Lourdes es uno de los lugares más visitados del mundo y su capacidad hotelera rebasa con mucho tantísimas ciudades de renombrada fama turística. Sin embargo, Lourdes no tiene lo que podríamos llamar un “gancho” mundano por representar la capital del juego de casino, de la diversión frívola, de las carreras deportivas o de los certámenes artísticos o cinematográficos. ¿Por qué entonces, esta pequeña ciudad de los Pirineos franceses tiene tanta demanda y es tan visitada? Hace más de un siglo y medio, en aquella aldea de montaña de gente sencilla, ocurrió un fenómeno que ha llenado de fama y devoción al pueblo cristiano. Una pequeña pastorcita, Bernardette Soubirous, fue visitada sin previo aviso por la Madre de Dios.
Lourdes representa una cita con ese perfil humano que nos hace verdaderamente iguales: cuando llama a nuestra puerta o a la de los seres más queridos, la visita del dolor en cualquiera de sus formas. Allí los trigos se igualan humanamente hablando, ofreciendo un escenario de abrazo sin igual en torno al límite de nuestra condición humana y al horizonte de esperanza que para todos se enciende.
No es Lourdes un lugar mágico, de prebendas automáticas que siempre funciona si ha sido buena la limosna o piadosa la oración. Muchos han sido curados en Lourdes, pero algunos han regresado con la enfermedad a cuestas en sus cuerpos. No obstante, si se ha vivido con fe el viaje, si se ha estado abierto a lo que allí se nos cuenta y se nos permite contemplar, si somos acogedores de tantos guiños que en ese lugar se nos regala, tal vez podamos regresar con la enfermedad del cuerpo, con el estigma del límite en nuestra entraña, pero con un milagro impagable: ver las cosas con los ojos de Dios, palpitarlas con los latidos de su Corazón, ofrecerlas con su generosidad en entrega, y aliviarlas con la esperanza cristiana.
Tantas veces pensamos que la felicidad consiste en estar blindados ante determinadas cosas que a nosotros no nos deberían pasar jamás. Pero la felicidad cristiana no coincide con la conquista de un privilegio que nos haga poderosos, ni con el disfrute de un goce sin amor, ni con la acumulación de bienes conseguidos torpemente. Todos tenemos experiencia propia y ajena del engaño que se esconde detrás de esos ídolos que generan no la felicidad sino el ansia que frecuentemente se paga con moneda de abuso, de injusticia y de vaciedad.

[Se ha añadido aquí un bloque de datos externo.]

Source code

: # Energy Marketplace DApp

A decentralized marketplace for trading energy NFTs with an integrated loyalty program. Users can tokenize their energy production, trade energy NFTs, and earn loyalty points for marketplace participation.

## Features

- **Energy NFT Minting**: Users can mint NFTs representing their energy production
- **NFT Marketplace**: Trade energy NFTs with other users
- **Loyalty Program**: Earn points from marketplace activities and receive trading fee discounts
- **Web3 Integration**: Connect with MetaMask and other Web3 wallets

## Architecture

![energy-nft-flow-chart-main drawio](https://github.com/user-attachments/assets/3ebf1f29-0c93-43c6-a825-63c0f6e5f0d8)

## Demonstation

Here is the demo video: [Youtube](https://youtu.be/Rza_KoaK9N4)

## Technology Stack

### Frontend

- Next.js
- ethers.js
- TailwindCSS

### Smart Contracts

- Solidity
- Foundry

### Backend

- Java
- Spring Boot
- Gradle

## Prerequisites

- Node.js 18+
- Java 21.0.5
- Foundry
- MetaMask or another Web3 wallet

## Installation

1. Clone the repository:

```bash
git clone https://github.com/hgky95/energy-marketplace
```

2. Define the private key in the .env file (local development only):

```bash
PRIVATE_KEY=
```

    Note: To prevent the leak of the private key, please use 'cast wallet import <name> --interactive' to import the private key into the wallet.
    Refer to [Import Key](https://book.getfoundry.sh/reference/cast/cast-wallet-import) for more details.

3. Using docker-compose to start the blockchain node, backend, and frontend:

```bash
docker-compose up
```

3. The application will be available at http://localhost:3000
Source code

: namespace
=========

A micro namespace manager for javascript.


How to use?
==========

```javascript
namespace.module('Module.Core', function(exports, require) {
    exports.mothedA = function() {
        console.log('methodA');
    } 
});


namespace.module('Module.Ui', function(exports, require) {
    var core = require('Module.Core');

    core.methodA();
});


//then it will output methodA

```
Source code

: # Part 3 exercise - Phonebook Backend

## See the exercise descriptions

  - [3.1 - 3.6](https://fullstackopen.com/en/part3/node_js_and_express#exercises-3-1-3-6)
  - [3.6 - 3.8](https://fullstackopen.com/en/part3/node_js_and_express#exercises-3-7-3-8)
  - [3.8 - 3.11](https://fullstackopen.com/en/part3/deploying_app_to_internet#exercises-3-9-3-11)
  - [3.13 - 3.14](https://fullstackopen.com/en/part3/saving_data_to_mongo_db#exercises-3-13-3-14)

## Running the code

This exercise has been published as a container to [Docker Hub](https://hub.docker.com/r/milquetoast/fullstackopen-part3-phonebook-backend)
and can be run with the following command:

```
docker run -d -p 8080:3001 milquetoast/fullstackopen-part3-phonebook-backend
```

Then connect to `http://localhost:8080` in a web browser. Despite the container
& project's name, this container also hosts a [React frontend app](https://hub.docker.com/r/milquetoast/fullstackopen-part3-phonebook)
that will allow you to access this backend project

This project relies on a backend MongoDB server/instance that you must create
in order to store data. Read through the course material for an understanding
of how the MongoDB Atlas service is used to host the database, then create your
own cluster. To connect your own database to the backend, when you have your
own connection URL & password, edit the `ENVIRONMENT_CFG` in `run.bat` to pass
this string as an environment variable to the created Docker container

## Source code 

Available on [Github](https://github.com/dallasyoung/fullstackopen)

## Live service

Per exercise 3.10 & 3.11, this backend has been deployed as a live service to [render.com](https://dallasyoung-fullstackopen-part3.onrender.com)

La felicidad de las Bienaventuranzas tiene que ver con la vida y con todo lo que en ésta se da: la sonrisa y el llanto, la abundancia y la carencia, el aplauso o la soledad. Es decir, la felicidad cristiana no consiste en tener y en conquistar, sino en aprender a mirar la realidad y saber convivirla con Dios y con los demás. Nuestro mundo y cada uno de nosotros es mendigo de esta felicidad. Sería una gracia grande la que se nos concedería a quienes peregrinamos a Lourdes y a quienes con María nos disponemos a vivir este mes dedicado a Ella. Así desgranamos las cuentas de nuestro rosario con sus misterios de dolor, de luz, de gozo y de gloria: los misterios de la vida. Son las flores de este mes, tomadas del jardín de nuestras vidas y que nos aprestamos a ofrecer con sencillez e inocencia como un filial homenaje a Santa María.